[Saved entries]
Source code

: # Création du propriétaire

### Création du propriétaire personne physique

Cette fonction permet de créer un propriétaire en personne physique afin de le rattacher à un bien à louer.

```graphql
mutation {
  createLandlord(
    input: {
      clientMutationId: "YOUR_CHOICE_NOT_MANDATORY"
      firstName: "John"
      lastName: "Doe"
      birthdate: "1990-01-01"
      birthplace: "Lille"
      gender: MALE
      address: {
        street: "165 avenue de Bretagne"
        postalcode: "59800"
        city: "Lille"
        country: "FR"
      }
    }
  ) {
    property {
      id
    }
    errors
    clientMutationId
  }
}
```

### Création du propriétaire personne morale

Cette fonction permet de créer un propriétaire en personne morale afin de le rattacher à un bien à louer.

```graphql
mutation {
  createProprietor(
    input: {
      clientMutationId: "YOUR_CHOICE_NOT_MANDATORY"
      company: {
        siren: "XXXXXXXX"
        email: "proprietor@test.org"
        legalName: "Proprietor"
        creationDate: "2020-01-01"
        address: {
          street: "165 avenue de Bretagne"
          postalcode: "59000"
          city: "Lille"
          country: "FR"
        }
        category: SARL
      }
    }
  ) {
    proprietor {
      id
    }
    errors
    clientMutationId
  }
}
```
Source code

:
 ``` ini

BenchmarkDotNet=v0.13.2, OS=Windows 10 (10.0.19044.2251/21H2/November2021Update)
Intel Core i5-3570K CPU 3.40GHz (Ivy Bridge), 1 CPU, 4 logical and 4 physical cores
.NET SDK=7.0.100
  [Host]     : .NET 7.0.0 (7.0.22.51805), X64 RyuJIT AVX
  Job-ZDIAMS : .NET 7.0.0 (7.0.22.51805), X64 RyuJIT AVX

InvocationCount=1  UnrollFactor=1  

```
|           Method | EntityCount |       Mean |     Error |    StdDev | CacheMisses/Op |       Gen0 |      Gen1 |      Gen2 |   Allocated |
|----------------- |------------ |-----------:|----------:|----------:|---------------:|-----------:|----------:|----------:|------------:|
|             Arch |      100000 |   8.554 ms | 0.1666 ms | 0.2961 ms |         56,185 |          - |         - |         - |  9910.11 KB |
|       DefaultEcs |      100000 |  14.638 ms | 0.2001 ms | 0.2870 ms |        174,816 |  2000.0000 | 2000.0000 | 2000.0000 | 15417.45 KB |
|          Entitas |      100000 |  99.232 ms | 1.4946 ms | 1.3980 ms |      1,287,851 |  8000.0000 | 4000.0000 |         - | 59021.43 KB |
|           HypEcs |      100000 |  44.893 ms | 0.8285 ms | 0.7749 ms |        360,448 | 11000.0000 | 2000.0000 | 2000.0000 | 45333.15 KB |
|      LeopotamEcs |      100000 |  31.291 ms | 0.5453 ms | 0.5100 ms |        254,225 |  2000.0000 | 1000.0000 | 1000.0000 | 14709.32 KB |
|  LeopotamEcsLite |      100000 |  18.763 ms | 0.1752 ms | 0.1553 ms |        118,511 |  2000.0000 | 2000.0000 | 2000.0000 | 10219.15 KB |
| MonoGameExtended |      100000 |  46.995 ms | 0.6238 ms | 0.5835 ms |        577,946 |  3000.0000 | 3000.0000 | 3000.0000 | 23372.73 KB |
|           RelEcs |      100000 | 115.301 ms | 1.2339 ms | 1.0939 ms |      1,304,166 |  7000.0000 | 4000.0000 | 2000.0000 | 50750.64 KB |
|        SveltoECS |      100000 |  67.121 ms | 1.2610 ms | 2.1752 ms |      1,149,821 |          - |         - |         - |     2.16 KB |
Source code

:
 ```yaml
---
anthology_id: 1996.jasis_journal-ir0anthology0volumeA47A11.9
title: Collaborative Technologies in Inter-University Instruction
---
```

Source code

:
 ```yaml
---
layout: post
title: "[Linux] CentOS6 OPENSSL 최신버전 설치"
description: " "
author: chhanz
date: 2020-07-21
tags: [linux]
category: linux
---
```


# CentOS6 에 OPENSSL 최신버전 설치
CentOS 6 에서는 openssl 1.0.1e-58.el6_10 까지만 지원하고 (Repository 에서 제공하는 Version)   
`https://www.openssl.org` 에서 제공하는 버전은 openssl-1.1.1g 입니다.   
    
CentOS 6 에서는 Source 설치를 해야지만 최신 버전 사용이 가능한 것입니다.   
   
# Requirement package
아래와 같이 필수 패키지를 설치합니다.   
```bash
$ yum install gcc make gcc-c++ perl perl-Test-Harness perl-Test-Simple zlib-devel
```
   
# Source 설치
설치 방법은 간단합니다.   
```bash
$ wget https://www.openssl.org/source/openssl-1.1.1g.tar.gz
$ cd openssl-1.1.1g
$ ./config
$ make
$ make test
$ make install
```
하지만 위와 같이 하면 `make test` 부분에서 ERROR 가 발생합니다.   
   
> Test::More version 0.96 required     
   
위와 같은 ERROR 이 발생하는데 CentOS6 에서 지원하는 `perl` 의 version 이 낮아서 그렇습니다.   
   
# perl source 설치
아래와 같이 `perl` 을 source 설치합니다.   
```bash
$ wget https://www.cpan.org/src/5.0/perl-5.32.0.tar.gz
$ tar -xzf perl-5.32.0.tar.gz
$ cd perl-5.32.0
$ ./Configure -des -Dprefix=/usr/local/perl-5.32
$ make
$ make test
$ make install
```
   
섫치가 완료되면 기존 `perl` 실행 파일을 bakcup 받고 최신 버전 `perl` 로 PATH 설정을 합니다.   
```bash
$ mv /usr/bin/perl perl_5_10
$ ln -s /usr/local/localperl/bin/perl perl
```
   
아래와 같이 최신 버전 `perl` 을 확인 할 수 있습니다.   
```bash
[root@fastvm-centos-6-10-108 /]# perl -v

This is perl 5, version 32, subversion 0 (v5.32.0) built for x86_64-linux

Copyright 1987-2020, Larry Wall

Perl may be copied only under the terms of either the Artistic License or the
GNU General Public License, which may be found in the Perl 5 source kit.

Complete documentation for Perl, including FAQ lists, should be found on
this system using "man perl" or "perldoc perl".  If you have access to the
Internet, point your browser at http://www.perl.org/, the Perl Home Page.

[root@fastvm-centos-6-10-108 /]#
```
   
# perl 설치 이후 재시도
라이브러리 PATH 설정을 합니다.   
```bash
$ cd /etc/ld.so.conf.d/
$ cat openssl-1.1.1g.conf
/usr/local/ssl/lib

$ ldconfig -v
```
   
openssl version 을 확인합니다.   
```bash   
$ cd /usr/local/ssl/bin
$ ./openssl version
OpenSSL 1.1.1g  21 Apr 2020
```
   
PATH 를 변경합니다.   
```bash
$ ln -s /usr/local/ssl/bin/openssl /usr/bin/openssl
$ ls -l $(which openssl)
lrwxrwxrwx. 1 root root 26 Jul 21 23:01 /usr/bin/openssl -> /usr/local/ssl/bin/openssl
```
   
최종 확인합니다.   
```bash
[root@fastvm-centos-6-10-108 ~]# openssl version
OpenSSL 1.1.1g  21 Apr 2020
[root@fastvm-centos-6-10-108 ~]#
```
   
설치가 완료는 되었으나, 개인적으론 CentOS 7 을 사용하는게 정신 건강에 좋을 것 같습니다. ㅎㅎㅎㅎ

● **EXERCISE BRIEF**
Check each line of the entries for the string "title". Copy the lines that have it.

● **RESPONSE TO THIS EXERCISE**
title: Collaborative Technologies in Inter-University Instruction
title: "[Linux] CentOS6 OPENSSL 최신버전 설치"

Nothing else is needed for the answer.